Rechtsanwalt Nils Wittmiss

F-200 ASG Rechtsanwälte GmbH
10117, Berlin
23.02.2012

Arbeitgeber muss Betriebsrat vor Kündigung umfassend informieren

Vor jeder Kündigung muss der Arbeitgeber den Betriebsrat ordnungsgemäß unterreichten. Eine aktuelle Entscheidung des Landesarbeitsgerichts Schleswig-Holstein zeigt jetzt, wie wichtig es für den kündigenden Arbeitgeber ist, den Betriebsrat umfassend mit  Informationen zu versorgen. Das Landesarbeitsgericht erklärte eine außerordentliche Kündigung bereits für formell unwirksam, weil dem Betriebsrat zu wenig mitgeteilt wurde.
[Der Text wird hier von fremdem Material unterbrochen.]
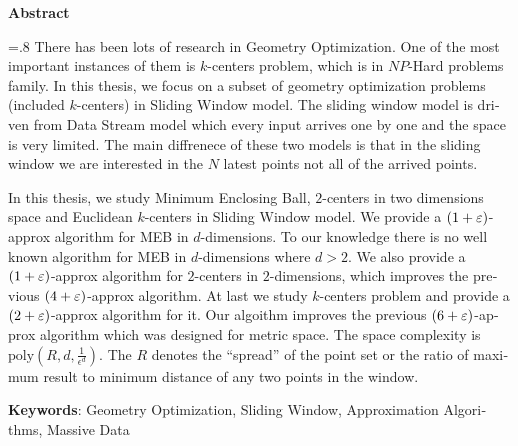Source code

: 


\pagestyle{empty}

\begin{latin}

\begin{center}
\textbf{Abstract}
\end{center}
\baselineskip=.8\baselineskip
There has been lots of research in Geometry Optimization. One of the most important instances of them is $k$-centers problem, which is in $NP$-Hard problems family. In this thesis, we focus on a subset of geometry optimization problems (included $k$-centers) in Sliding Window model. The sliding window model is driven from Data Stream model which every input arrives one by one and the space is very limited. The main diffrenece of these two models is that in the sliding window we are interested in the $N$ latest points not all of the arrived points.

In this thesis, we study Minimum Enclosing Ball, $2$-centers in two dimensions space and Euclidean $k$-centers in Sliding Window model. We provide a $(1+\varepsilon)$-approx algorithm  for MEB in $d$-dimensions. To our knowledge there is no well known algorithm for MEB in $d$-dimensions where $d >2 $. We also provide a $(1+\varepsilon)$-approx algorithm for $2$-centers in $2$-dimensions, which improves the previous $(4+\varepsilon)$-approx algorithm.
At last we study $k$-centers problem and provide a $(2+\varepsilon)$-approx algorithm for it. Our algoithm improves the previous $(6+\varepsilon)$-approx algorithm which was designed for metric space. The space complexity is $\text{poly}(R, d, \frac{1}{\epsilon^d})$. The $R$ denotes the
“spread” of the point set or the ratio of maximum result to minimum distance of any two points in the window.



\bigskip\noindent\textbf{Keywords}:
Geometry Optimization, Sliding Window, Approximation Algorithms, Massive Data

\end{latin}

\newpage
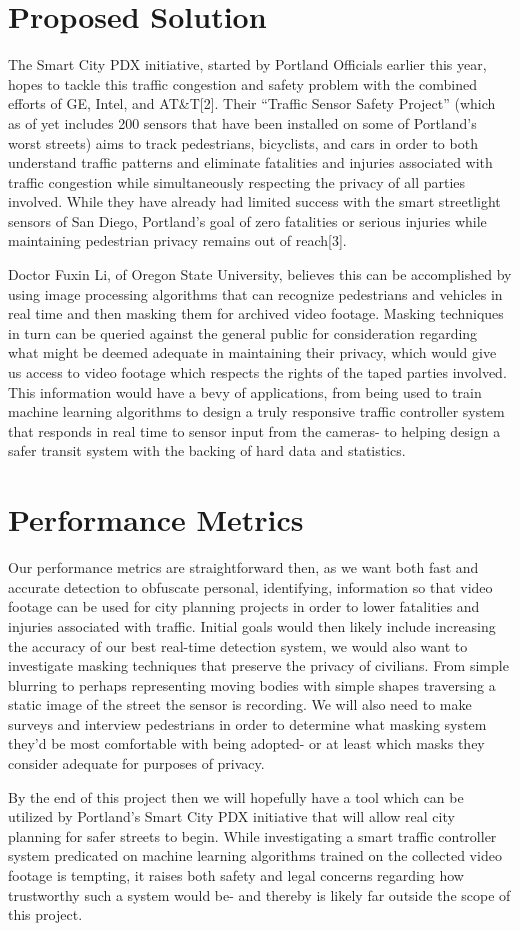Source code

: \documentclass[letterpaper,10pt,draftclsnofoot,onecolumn]{IEEEtran}
\begin{document}
\section{Proposed Solution}
The Smart City PDX initiative, started by Portland Officials earlier this year, hopes to tackle this traffic congestion and safety problem with the combined efforts of GE, Intel, and AT\&T[2]. Their “Traffic Sensor Safety Project” (which as of yet includes 200 sensors that have been installed on some of Portland’s worst streets) aims to track pedestrians, bicyclists, and cars in order to both understand traffic patterns and eliminate fatalities and injuries associated with traffic congestion while simultaneously respecting the privacy of all parties involved. While they have already had limited success with the smart streetlight sensors of San Diego, Portland’s goal of zero fatalities or serious injuries while maintaining pedestrian privacy remains out of reach[3].\par
Doctor Fuxin Li, of Oregon State University, believes this can be accomplished by using image processing algorithms that can recognize pedestrians and vehicles in real time and then masking them for archived video footage. Masking techniques in turn can be queried against the general public for consideration regarding what might be deemed adequate in maintaining their privacy, which would give us access to video footage which respects the rights of the taped parties involved. This information would have a bevy of applications, from being used to train machine learning algorithms to design a truly responsive traffic controller system that responds in real time to sensor input from the cameras- to helping design a safer transit system with the backing of hard data and statistics.
\section{Performance Metrics}
Our performance metrics are straightforward then, as we want both fast and accurate detection to obfuscate personal, identifying, information so that video footage can be used for city planning projects in order to lower fatalities and injuries associated with traffic. Initial goals would then likely include increasing the accuracy of our best real-time detection system, we would also want to investigate masking techniques that preserve the privacy of civilians. From simple blurring to perhaps representing moving bodies with simple shapes traversing a static image of the street the sensor is recording. We will also need to make surveys and interview pedestrians in order to determine what masking system they’d be most comfortable with being adopted- or at least which masks they consider adequate for purposes of privacy.\par
By the end of this project then we will hopefully have a tool which can be utilized by Portland’s Smart City PDX initiative that will allow real city planning for safer streets to begin. While investigating a smart traffic controller system predicated on machine learning algorithms trained on the collected video footage is tempting, it raises both safety and legal concerns regarding how trustworthy such a system would be- and thereby is likely far outside the scope of this project.
\end{document}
Die klagende Arbeitnehmerin war seit über zehn Jahren bei ihrem Arbeitgeber angestellt. Im Jahr 2009 wurde sie wegen Verlassens des Arbeitsgeländes ohne vorherige Abmeldung abgemahnt. Danach erhielt sie zwei weitere Ermahnungen, eine erneut wegen des Verlassens des Arbeitsplatzes ohne sich abzumelden, die zweite wegen eines privaten Telefonats während der Arbeitszeit, ohne dies als privat zu kennzeichnen.
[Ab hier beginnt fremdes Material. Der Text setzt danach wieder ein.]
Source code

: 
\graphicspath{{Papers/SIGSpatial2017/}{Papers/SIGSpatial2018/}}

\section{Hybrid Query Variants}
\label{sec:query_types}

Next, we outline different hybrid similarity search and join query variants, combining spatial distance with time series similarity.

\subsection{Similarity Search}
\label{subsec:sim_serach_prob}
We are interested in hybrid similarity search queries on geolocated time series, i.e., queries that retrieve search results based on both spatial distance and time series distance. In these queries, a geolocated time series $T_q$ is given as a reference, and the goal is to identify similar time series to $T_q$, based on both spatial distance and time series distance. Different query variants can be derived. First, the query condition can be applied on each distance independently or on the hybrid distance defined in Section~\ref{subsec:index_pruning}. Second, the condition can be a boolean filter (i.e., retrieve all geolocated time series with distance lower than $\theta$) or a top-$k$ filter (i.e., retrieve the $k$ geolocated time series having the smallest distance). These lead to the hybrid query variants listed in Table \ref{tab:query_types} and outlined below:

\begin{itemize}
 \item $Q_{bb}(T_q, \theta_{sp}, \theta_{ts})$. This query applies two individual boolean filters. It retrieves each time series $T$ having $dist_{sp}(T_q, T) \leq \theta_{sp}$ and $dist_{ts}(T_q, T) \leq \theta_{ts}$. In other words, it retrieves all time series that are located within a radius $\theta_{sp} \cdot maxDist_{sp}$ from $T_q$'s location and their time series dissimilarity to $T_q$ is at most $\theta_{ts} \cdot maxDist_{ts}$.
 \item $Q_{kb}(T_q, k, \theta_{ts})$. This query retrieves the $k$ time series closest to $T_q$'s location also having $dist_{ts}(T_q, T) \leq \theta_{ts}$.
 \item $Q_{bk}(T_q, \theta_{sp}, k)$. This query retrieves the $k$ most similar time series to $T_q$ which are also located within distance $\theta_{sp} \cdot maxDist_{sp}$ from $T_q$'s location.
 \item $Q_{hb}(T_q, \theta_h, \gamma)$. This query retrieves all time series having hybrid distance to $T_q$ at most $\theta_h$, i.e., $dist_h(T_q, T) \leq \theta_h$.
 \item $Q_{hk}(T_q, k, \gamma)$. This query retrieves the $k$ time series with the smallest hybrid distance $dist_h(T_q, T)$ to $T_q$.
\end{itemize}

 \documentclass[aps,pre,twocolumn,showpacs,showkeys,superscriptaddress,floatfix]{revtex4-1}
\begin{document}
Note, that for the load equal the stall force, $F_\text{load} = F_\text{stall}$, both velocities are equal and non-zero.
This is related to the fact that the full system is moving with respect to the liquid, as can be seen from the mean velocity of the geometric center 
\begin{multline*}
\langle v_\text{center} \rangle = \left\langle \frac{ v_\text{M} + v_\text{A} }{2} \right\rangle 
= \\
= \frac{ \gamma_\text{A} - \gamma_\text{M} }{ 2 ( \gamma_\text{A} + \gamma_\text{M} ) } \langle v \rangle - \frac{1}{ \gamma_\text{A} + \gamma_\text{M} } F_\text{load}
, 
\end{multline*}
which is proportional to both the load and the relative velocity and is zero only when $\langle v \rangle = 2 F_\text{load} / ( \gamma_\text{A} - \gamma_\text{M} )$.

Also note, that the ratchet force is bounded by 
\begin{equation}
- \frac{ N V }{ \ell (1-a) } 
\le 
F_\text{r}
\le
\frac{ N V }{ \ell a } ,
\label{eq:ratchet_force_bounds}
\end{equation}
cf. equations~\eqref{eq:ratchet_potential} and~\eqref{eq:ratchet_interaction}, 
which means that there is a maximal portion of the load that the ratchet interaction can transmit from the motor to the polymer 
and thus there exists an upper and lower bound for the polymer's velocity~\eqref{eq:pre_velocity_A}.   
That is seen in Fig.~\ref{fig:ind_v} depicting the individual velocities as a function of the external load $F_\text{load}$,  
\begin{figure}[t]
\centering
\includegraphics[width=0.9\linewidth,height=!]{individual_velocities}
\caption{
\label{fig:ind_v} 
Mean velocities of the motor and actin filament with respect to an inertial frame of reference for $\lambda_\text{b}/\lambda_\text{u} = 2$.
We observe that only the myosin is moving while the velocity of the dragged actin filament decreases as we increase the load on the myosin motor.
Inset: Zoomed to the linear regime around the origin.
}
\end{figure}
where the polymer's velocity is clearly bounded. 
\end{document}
Desweiteren wurde die Arbeitnehmerin dabei beobachtet, wie sie das Fundsachenregal durchsuchte und ohne Rücksprache mit ihrem Arbeitgeber einen Tauchring mitnahm. Ferner trug sie mehrere Kleidungsstücke über dem Arm. Der Arbeitgeber hegte daraufhin den Verdacht des Diebstahls und gab der Arbeitnehmerin Gelegenheit, sich zum Geschehen zu äußern. Sie gab an, den Tauchring ihres Sohnes gesucht und Kleidungsstücke aus ihrem Spind geholt zu haben.

Der Arbeitgeber schilderte dem Betriebsrat den Sachverhalt und hörte ihn zu einer beabsichtigten Kündigung wegen des Verdachts des Diebstahls an, ohne jedoch die Abmahnung und die Ermahnungen zu erwähnen. Auch begründete er nicht, was ihn erwogen hatte, trotz der langen Betriebszugehörigkeit zu kündigen. Trotz Bedenken des Betriebsrates, hat der Arbeitgeber eine fristlose und vorsorglich eine fristgemäße Kündigung ausgesprochen.

Diese Kündigung hält das LAG Schleswig-Holstein für unwirksam und folgt damit der Ansicht der Vorinstanz. Die Kündigung der sei bereits aus formellen Gründen unwirksam gewesen, weil dem Betriebsrat zu wenig mitgeteilt wurde. Grundsätzlich müsse der Arbeitgeber dem Betriebsrat mehr als nur die konkreten Fakten mitteilen, aus denen sich der Verdacht des Diebstahls ergebe. Er müsse ihn in der Anhörung auch über Abmahnungen und Ermahnungen informieren und schildern, welche Gesichtspunkte er vor seinem Kündigungsentschluss wie gegeneinander abgewogen habe, so die Richter.